» Aim of the exercise
State the number of lines in the records underneath where the word "both" turns up, and say nothing else.

[Records to use Boundary: Start]

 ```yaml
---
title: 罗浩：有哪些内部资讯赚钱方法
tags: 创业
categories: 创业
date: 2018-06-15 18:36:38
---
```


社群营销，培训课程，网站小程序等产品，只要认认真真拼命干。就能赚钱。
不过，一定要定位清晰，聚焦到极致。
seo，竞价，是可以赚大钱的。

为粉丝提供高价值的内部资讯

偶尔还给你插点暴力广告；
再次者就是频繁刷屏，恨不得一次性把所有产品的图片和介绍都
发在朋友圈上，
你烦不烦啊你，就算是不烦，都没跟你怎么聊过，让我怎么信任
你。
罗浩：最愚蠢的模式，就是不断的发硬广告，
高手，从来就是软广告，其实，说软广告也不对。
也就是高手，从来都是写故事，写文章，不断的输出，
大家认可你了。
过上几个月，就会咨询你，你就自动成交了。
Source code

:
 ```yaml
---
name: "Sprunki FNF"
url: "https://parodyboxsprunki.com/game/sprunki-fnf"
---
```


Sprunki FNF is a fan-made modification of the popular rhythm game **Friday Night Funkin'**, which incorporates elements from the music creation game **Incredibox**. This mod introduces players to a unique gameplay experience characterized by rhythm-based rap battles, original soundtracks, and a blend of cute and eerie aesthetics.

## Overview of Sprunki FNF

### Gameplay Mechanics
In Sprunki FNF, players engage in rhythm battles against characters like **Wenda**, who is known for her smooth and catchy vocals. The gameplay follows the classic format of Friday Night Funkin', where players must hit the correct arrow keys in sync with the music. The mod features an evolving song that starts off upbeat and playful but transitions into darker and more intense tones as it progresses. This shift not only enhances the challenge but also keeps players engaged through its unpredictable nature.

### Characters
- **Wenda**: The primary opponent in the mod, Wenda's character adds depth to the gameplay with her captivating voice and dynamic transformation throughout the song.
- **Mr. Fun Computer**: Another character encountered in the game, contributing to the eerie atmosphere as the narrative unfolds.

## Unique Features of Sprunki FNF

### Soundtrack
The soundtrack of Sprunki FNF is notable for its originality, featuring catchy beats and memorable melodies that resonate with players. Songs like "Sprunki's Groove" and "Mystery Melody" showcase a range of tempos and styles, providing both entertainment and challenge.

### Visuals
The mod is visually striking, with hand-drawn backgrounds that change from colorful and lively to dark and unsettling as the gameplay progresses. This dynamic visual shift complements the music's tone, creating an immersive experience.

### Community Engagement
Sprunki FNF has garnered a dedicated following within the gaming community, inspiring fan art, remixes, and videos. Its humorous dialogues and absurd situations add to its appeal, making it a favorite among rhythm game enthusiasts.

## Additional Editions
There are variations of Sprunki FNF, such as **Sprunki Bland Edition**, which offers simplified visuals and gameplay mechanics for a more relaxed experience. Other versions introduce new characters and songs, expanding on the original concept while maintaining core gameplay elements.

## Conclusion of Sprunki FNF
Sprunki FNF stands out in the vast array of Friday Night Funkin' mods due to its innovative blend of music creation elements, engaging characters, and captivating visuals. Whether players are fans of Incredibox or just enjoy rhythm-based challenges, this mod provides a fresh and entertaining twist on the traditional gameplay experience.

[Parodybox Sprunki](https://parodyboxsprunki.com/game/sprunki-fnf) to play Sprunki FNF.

[Records to use Boundary: End]
[Records to use Boundary: Start]

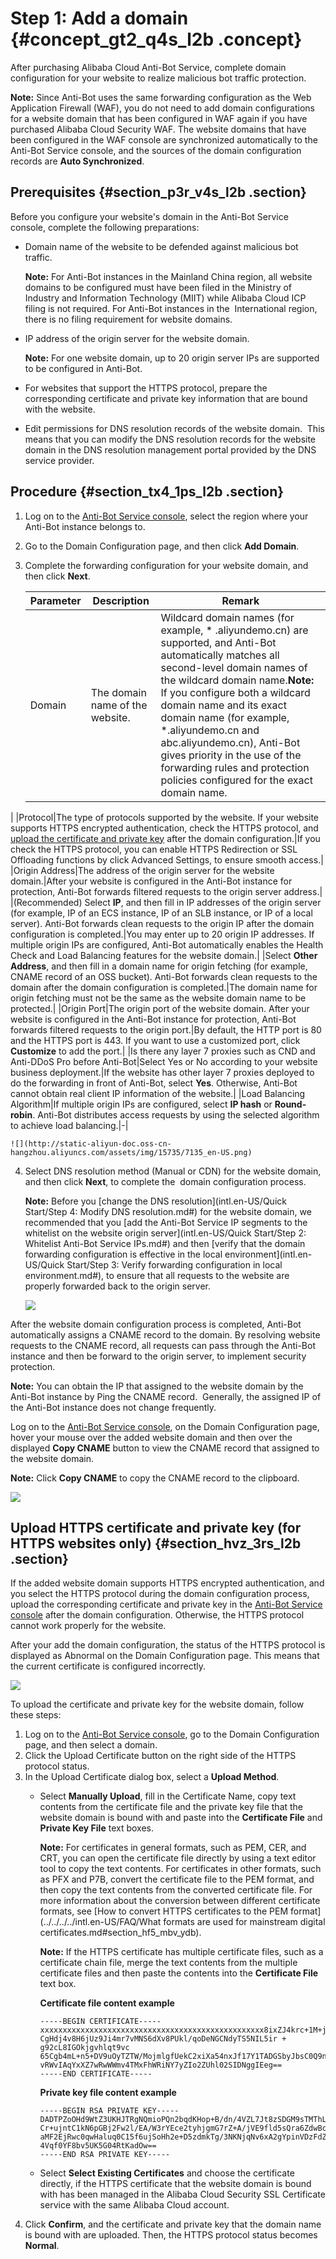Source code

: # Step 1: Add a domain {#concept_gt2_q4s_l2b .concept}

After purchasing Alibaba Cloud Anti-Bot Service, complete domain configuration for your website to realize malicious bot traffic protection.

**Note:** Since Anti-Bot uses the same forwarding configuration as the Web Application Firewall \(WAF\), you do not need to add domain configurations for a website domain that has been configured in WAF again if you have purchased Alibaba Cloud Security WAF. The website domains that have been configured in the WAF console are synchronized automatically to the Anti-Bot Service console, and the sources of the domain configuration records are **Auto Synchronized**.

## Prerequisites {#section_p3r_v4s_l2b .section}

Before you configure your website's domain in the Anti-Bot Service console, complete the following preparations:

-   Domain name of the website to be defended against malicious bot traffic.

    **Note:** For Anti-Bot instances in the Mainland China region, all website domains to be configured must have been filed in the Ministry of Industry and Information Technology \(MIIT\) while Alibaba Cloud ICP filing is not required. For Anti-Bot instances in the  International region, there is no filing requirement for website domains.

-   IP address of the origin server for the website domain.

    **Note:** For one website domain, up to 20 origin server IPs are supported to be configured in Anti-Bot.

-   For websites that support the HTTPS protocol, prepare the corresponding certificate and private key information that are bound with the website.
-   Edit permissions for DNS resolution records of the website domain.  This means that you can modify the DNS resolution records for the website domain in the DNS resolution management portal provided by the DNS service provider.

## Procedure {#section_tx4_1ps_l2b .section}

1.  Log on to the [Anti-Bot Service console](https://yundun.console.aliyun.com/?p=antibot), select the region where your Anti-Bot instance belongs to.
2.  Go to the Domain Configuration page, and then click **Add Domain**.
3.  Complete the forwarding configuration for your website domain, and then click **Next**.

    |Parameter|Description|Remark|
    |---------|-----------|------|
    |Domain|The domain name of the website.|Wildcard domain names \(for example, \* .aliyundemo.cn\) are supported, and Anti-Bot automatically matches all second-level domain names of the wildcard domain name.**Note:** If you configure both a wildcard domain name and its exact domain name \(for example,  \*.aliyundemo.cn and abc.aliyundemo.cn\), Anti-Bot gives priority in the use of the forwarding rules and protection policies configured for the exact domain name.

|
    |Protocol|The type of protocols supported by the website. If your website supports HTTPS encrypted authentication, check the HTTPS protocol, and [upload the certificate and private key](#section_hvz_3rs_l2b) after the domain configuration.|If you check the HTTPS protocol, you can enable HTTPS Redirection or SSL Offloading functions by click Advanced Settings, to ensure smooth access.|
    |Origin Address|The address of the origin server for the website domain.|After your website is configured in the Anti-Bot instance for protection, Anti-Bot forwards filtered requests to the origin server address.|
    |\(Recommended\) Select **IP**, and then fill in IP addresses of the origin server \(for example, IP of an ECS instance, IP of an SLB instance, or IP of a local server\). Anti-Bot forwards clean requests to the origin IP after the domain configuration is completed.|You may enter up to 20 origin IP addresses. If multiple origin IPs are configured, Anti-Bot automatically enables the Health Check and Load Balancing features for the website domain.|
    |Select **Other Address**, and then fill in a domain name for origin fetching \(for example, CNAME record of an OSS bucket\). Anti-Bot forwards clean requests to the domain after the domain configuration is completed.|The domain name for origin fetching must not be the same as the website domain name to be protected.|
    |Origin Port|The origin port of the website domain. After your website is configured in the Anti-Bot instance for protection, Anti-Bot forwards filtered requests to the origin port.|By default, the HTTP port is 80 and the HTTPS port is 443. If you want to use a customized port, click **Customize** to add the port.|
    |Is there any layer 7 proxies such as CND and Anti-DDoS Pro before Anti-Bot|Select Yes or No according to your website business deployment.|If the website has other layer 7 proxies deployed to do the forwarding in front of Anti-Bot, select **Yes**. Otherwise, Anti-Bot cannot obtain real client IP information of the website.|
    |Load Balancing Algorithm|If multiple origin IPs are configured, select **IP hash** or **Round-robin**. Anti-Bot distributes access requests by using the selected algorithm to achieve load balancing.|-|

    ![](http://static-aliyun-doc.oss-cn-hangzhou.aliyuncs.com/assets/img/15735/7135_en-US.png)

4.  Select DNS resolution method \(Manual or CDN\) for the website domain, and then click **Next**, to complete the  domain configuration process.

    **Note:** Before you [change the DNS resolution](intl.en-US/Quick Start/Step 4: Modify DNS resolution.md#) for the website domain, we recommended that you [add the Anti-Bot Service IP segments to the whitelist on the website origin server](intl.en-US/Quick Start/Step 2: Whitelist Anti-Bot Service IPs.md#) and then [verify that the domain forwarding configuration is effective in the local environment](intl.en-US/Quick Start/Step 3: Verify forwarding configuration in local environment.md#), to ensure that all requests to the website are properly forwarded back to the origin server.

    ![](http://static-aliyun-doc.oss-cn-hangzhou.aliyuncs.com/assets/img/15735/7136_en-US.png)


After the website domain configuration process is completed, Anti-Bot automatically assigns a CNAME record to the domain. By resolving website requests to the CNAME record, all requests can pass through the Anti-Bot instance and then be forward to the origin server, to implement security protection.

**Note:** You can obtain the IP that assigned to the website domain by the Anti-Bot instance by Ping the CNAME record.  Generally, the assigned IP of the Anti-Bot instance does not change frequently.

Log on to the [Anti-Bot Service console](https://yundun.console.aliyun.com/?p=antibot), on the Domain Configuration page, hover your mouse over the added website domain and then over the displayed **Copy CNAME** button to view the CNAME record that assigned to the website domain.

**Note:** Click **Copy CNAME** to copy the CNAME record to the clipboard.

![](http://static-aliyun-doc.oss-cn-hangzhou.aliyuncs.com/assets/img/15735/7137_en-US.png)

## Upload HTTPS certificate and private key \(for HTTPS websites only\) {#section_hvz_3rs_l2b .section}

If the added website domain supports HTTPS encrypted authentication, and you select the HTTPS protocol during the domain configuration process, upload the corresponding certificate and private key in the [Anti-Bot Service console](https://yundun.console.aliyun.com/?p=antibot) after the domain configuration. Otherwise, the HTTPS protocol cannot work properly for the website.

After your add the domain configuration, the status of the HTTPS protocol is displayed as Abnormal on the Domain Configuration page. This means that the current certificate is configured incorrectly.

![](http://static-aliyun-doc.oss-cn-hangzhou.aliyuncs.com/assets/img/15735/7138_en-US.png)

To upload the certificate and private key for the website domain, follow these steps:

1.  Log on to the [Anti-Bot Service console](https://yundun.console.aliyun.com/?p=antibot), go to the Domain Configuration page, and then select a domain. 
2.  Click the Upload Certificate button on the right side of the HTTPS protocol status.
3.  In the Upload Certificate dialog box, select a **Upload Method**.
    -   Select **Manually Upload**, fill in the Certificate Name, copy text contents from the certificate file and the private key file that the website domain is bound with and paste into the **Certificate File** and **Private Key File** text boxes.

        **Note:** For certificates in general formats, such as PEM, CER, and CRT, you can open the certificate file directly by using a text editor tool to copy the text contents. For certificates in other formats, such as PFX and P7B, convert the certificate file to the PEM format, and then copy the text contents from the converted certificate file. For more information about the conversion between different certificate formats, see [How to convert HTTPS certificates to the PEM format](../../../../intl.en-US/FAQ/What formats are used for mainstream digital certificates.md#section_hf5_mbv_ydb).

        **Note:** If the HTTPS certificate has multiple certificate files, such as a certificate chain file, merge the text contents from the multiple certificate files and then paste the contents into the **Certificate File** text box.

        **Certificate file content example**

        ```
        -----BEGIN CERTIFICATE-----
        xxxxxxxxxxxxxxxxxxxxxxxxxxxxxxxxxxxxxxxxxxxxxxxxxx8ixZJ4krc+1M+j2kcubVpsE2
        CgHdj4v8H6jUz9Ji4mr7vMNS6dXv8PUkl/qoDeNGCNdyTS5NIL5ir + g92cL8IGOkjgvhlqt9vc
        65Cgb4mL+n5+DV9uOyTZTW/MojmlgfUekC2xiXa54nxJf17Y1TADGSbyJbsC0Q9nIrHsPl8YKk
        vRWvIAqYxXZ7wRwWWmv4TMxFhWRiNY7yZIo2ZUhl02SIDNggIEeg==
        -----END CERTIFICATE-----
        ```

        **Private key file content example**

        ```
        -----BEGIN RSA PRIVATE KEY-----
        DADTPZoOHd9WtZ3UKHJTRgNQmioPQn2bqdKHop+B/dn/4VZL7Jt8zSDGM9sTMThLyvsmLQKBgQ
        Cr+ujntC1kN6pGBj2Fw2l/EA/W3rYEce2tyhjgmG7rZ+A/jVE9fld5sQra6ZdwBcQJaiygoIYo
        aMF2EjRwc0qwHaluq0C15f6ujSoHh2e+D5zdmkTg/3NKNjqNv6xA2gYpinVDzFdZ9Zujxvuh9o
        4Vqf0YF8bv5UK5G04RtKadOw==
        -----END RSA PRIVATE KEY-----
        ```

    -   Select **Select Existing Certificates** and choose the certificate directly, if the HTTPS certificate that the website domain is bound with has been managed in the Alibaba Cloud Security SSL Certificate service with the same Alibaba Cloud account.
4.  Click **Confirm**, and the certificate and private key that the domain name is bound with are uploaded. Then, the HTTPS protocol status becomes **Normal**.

[Records to use Boundary: End]

» Finished exercise
2